Tilde diventa Angelo per Bastiano che la nutre, diventa Angelo nel modularsi della sua voce, diventa Angelo per il brigante Adamo che di lei si innamora, diventa Angelo per il Podestà che le permette d’essere soprano nei teatri del regime. Una donna che allieterà le truppe nelle partenze per il fronte.
Quella voce poco fa è un romanzo di una bellezza surreale, diverso da tutti gli altri scritti da Saveria Chemotti, in cui si assemblano situazioni imprevedibili. E Tilde, persino nell’ultima pagina, suggerisce alla lettrice e al lettore un gioco meraviglioso contrapposto al momento terribile che sta vivendo.
“Graffiò la terra con le mani con un movimento di stizza per provare a rimettersi in piedi. Inutilmente. Si sentiva stanca. Il suo raspare le ricordava un gioco che le aveva insegnato Bastiano. Si chiamava il mondo nuovo e lei aveva sempre seguito scrupolosamente le sue indicazioni.

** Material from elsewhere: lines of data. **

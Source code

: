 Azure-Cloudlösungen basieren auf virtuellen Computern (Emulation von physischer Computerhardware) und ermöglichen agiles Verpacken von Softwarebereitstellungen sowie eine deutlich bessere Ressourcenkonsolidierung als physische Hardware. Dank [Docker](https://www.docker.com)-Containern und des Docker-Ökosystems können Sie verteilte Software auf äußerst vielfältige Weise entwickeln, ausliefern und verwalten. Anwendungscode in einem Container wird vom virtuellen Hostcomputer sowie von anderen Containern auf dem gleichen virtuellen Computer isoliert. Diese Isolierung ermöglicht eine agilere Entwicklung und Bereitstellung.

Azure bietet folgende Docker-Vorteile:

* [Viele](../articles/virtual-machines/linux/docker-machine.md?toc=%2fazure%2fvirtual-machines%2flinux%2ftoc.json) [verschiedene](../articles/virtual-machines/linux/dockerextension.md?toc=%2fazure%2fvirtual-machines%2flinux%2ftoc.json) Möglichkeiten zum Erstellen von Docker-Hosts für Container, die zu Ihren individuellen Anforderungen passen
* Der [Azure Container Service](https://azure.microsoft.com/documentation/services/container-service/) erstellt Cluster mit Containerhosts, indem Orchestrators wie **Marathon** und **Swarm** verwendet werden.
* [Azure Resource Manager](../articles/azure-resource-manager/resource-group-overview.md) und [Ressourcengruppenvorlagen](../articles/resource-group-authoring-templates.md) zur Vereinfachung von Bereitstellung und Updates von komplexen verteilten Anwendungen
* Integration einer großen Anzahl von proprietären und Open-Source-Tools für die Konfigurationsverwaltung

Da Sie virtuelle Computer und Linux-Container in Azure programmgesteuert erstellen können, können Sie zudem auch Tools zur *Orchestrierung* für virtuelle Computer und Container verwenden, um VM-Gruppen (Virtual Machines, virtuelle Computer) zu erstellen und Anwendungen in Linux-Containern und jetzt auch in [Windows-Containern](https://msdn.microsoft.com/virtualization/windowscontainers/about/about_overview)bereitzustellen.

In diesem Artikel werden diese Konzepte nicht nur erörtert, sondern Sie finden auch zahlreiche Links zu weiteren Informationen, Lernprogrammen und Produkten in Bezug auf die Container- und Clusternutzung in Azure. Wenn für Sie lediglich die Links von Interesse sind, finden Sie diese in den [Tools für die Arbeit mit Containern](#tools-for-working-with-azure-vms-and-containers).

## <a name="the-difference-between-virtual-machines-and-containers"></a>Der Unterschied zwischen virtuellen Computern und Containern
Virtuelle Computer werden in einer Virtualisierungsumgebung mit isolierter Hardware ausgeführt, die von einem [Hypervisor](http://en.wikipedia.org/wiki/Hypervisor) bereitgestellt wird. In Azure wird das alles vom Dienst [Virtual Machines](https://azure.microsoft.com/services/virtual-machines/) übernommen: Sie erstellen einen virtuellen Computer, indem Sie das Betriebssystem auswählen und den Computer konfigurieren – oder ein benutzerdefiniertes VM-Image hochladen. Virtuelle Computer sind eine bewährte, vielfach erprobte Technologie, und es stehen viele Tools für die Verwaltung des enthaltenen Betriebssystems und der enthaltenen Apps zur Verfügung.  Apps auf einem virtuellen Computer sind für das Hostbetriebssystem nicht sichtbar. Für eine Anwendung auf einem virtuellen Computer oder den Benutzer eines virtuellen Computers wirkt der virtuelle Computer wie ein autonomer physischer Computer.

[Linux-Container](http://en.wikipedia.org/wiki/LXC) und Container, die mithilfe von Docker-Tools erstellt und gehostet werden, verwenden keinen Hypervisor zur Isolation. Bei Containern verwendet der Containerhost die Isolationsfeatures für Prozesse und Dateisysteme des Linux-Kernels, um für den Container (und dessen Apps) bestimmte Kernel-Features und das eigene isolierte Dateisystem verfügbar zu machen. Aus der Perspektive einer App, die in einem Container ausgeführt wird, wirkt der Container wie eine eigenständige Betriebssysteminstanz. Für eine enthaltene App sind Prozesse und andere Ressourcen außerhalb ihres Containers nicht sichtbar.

– Quando il terreno è bagnato, scava una piccola buca con la roncola e foderala di stagnola. Usa quella dei cioccolatini che ti porto quando posso. Stendila bene comprimendola con cura su tutto il buco in modo che diventi luccicante. Poi posa sul fondo, con cura, fiori colorati, foglie, bacche, sassolini bianchi e neri, schegge di bottiglia, piccole pigne. Chiudilo con un pezzo di vetro pulito (te lo procuro io da una finestra rotta, tu sta’ attenta a non tagliarti) e poi ricoprilo con uno strato leggero di terra asciutta. Aspetta qualche ora e poi scosta delicatamente la terra con le dita, pulisci il vetro con gesti delicati (attenta ai movimenti bruschi delle tue manone) e scoprirai che tutti gli oggetti, hanno strani riflessi cangianti a seconda della luce del giorno.”
Così noi lettrici e lettori, alla fine della storia, nella nostra immaginazione, possiamo crearci una scatola mirabile per Tilde, su modello di una delle shadow boxes di Cornell, con gli oggetti fondamentali della sua esistenza e porla nella nostra Wunderkammer: gli spartiti delle arie amate da Tilde, Un bel dì vedremo, Vissi d’arte, Casta diva; i frammenti dai libri di Bastiano, classici conservati nel baule, che hanno contribuito all’educazione sentimentale di Tilde; il pettine di legno per capelli cespuglio che aveva da bimba; il mortaio per le erbe di cui lei conosce ogni segreto medicamentoso; la sua bambola di pezza, a cui si è stretta nei momenti più tristi; le matite colorate, per i suoi disegni che riproducono i graffiti sulle rocce, scoperte nei boschi; e poi un frammento di stoffa del mantello di Adamo, l’uomo che ha amato con ogni fibra del suo essere.